Optimizing Databricks Costs: The Complexities of Manual Cluster Configuration
December 10, 2024
Cost optimization in Databricks can seem deceptively straightforward – scale resources up when needed, scale them down when idle. But the reality is far more complicated. The dynamic nature of cloud infrastructure, data variability, and real-time instance pricing make manual cost management a challenge, even for the most experienced teams.
The problem becomes exponentially harder when you scale to thousands of jobs per day, each with different resource needs and SLAs. This post focuses on three concrete examples that highlight why it is so difficult to manually configure clusters for cost optimization in Databricks. These examples delve into the complexities of spot instances, the vast selection of instance types, and storage configuration decisions.
Spot Instance Pricing and Availability: A Moving Target
Spot instances offer the allure of significant cost savings compared to on-demand instances, but their ephemeral nature introduces substantial complexity when configuring clusters. Spot instances can be preempted (terminated by the cloud provider) when demand for on-demand instances spikes, and their availability and pricing fluctuate throughout the day and across availability zones.
Dynamic Pricing and Loss Probability
Let’s consider a scenario where you run a nightly ETL job that processes data for 4 hours. You decide to use spot instances to save costs, and you check that the spot instance prices are currently 70% lower than on-demand prices. However, the pricing for spot instances can vary dramatically based on market conditions. The spot market is highly dynamic, meaning that even within a few hours, the price of the instance type you are using may rise significantly, negating the cost advantage you initially planned for.
Additionally, each spot instance has a different loss probability – the likelihood that the instance will be preempted. This probability also changes over time, depending on factors like regional demand and the specific instance type. For example, an m5.large instance on weekends might have a 5% chance of being preempted, while the same instance on weekdays could have a 20% chance of being preempted. Manually tracking these price changes and probabilities over time, across multiple availability zones, is extremely difficult.
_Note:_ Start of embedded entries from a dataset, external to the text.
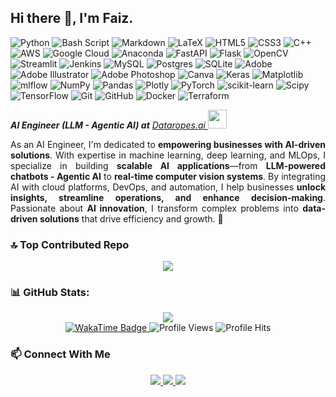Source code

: ## Hi there 👋, I'm Faiz.

![Python](https://img.shields.io/badge/python-3670A0?style=plastic&logo=python&logoColor=ffdd54) ![Bash Script](https://img.shields.io/badge/bash_script-%23121011.svg?style=plastic&logo=gnu-bash&logoColor=white) ![Markdown](https://img.shields.io/badge/markdown-%23000000.svg?style=plastic&logo=markdown&logoColor=white) ![LaTeX](https://img.shields.io/badge/latex-%23008080.svg?style=plastic&logo=latex&logoColor=white) ![HTML5](https://img.shields.io/badge/html5-%23E34F26.svg?style=plastic&logo=html5&logoColor=white) ![CSS3](https://img.shields.io/badge/css3-%231572B6.svg?style=plastic&logo=css3&logoColor=white) ![C++](https://img.shields.io/badge/c++-%2300599C.svg?style=plastic&logo=c%2B%2B&logoColor=white) ![AWS](https://img.shields.io/badge/AWS-%23FF9900.svg?style=plastic&logo=amazon-aws&logoColor=white) ![Google Cloud](https://img.shields.io/badge/GoogleCloud-%234285F4.svg?style=plastic&logo=google-cloud&logoColor=white) ![Anaconda](https://img.shields.io/badge/Anaconda-%2344A833.svg?style=plastic&logo=anaconda&logoColor=white) ![FastAPI](https://img.shields.io/badge/FastAPI-005571?style=plastic&logo=fastapi) ![Flask](https://img.shields.io/badge/flask-%23000.svg?style=plastic&logo=flask&logoColor=white) ![OpenCV](https://img.shields.io/badge/opencv-%23white.svg?style=plastic&logo=opencv&logoColor=white) ![Streamlit](https://img.shields.io/badge/Streamlit-%23FE4B4B.svg?style=plastic&logo=streamlit&logoColor=white) ![Jenkins](https://img.shields.io/badge/jenkins-%232C5263.svg?style=plastic&logo=jenkins&logoColor=white) ![MySQL](https://img.shields.io/badge/mysql-4479A1.svg?style=plastic&logo=mysql&logoColor=white) ![Postgres](https://img.shields.io/badge/postgres-%23316192.svg?style=plastic&logo=postgresql&logoColor=white) ![SQLite](https://img.shields.io/badge/sqlite-%2307405e.svg?style=plastic&logo=sqlite&logoColor=white) ![Adobe](https://img.shields.io/badge/adobe-%23FF0000.svg?style=plastic&logo=adobe&logoColor=white) ![Adobe Illustrator](https://img.shields.io/badge/adobe%20illustrator-%23FF9A00.svg?style=plastic&logo=adobe%20illustrator&logoColor=white) ![Adobe Photoshop](https://img.shields.io/badge/adobe%20photoshop-%2331A8FF.svg?style=plastic&logo=adobe%20photoshop&logoColor=white) ![Canva](https://img.shields.io/badge/Canva-%2300C4CC.svg?style=plastic&logo=Canva&logoColor=white) ![Keras](https://img.shields.io/badge/Keras-%23D00000.svg?style=plastic&logo=Keras&logoColor=white) ![Matplotlib](https://img.shields.io/badge/Matplotlib-%23ffffff.svg?style=plastic&logo=Matplotlib&logoColor=black) ![mlflow](https://img.shields.io/badge/mlflow-%23d9ead3.svg?style=plastic&logo=numpy&logoColor=blue) ![NumPy](https://img.shields.io/badge/numpy-%23013243.svg?style=plastic&logo=numpy&logoColor=white) ![Pandas](https://img.shields.io/badge/pandas-%23150458.svg?style=plastic&logo=pandas&logoColor=white) ![Plotly](https://img.shields.io/badge/Plotly-%233F4F75.svg?style=plastic&logo=plotly&logoColor=white) ![PyTorch](https://img.shields.io/badge/PyTorch-%23EE4C2C.svg?style=plastic&logo=PyTorch&logoColor=white) ![scikit-learn](https://img.shields.io/badge/scikit--learn-%23F7931E.svg?style=plastic&logo=scikit-learn&logoColor=white) ![Scipy](https://img.shields.io/badge/SciPy-%230C55A5.svg?style=plastic&logo=scipy&logoColor=%white) ![TensorFlow](https://img.shields.io/badge/TensorFlow-%23FF6F00.svg?style=plastic&logo=TensorFlow&logoColor=white) ![Git](https://img.shields.io/badge/git-%23F05033.svg?style=plastic&logo=git&logoColor=white) ![GitHub](https://img.shields.io/badge/github-%23121011.svg?style=plastic&logo=github&logoColor=white) ![Docker](https://img.shields.io/badge/docker-%230db7ed.svg?style=plastic&logo=docker&logoColor=white) ![Terraform](https://img.shields.io/badge/terraform-%235835CC.svg?style=plastic&logo=terraform&logoColor=white) 

<p><em><b>AI Engineer (LLM - Agentic AI) at</b> <a href="https://www.dataropes.ai/">Dataropes.ai
</a><img src="https://media.giphy.com/media/WUlplcMpOCEmTGBtBW/giphy.gif" width="30"> 
</em></p>

<div align="justify">
  <p> 
    As an AI Engineer, I'm dedicated to <b>empowering businesses with AI-driven solutions</b>. 
    With expertise in machine learning, deep learning, and MLOps, I specialize in building 
    <b>scalable AI applications</b>—from <b>LLM-powered chatbots - Agentic AI</b> to 
    <b>real-time computer vision systems</b>. By integrating AI with cloud platforms, DevOps, and 
    automation, I help businesses <b>unlock insights, streamline operations, and enhance 
    decision-making</b>. Passionate about <b>AI innovation</b>, I transform complex problems into 
    <b>data-driven solutions</b> that drive efficiency and growth. 🚀 
  </p>
</div>


### 🔝 Top Contributed Repo
<!-- GitHub Contributor Stats -->
<div align="center">
  <img src="https://github-contributor-stats.vercel.app/api?username=faizrazadec&limit=5&theme=dark&combine_all_yearly_contributions=true"/>
</div>

### 📊 GitHub Stats:
<div align="center">
  <img src="https://github-readme-stats.vercel.app/api?username=faizrazadec&theme=blue-green&hide_border=false&include_all_commits=true&count_private=true" />
</div>

<!-- Profile View Counters & WakaTime Badge -->
<div align="center">
  <a href="https://wakatime.com/@8b0ef192-7feb-446f-a3d8-12dae5a58378">
    <img src="https://wakatime.com/badge/user/8b0ef192-7feb-446f-a3d8-12dae5a58378.svg" alt="WakaTime Badge"/>
  </a>
  <img src="https://komarev.com/ghpvc/?username=faizrazadec" alt="Profile Views"/>
  <img src="https://hit.yhype.me/github/profile?account_id=123550860" alt="Profile Hits"/>
</div>


### 📫 **Connect With Me**  
<!-- Social Media Badges -->
<div align="center">
  <a href="mailto:faiz.raza.dec@gmail.com">
    <img src="https://img.shields.io/badge/Email-D14836?logo=gmail&logoColor=white"/>
  </a>
  <a href="https://linkedin.com/in/faizrazadec">
    <img src="https://img.shields.io/badge/LinkedIn-%230077B5.svg?logo=linkedin&logoColor=white"/>
  </a>
  <a href="https://reddit.com/user/Many-Bar6079">
    <img src="https://img.shields.io/badge/Reddit-%23FF4500.svg?logo=Reddit&logoColor=white"/>
  </a>
<!--   <a href="https://medium.com/@faizrazadec">
    <img src="https://img.shields.io/badge/Medium-12100E?logo=medium&logoColor=white"/>
  </a> -->
</div>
If you incorrectly configure the cluster with instances that become too expensive or are likely to be terminated, your ETL job might fail or significantly increase in cost. Without automation to handle real-time decision-making on instance types, it becomes nearly impossible to manually optimize costs when using spot instances.
Dynamic Availability Across Availability Zones
To complicate matters further, the availability of spot instances is not uniform across availability zones. For instance, in us-west-2a, there may be plenty of r5.large instances available at low prices, but in us-west-2b, there might be a shortage, driving up the price or making them unavailable. Manually selecting which availability zone to use based on spot instance pricing and availability in real-time is labor-intensive and prone to errors.
In reality, spot instance pricing and availability are so volatile that manually configuring clusters to take advantage of them without overspending or risking job failures is nearly impossible at scale.
Choosing the Right Instance Type: A Matrix of Trade-offs
Databricks runs on top of cloud infrastructure that offers a broad array of instance types, each with its own cost, performance characteristics, and storage options. Picking the right instance type involves balancing compute, memory, network performance, and storage requirements – all of which can vary from one workload to another.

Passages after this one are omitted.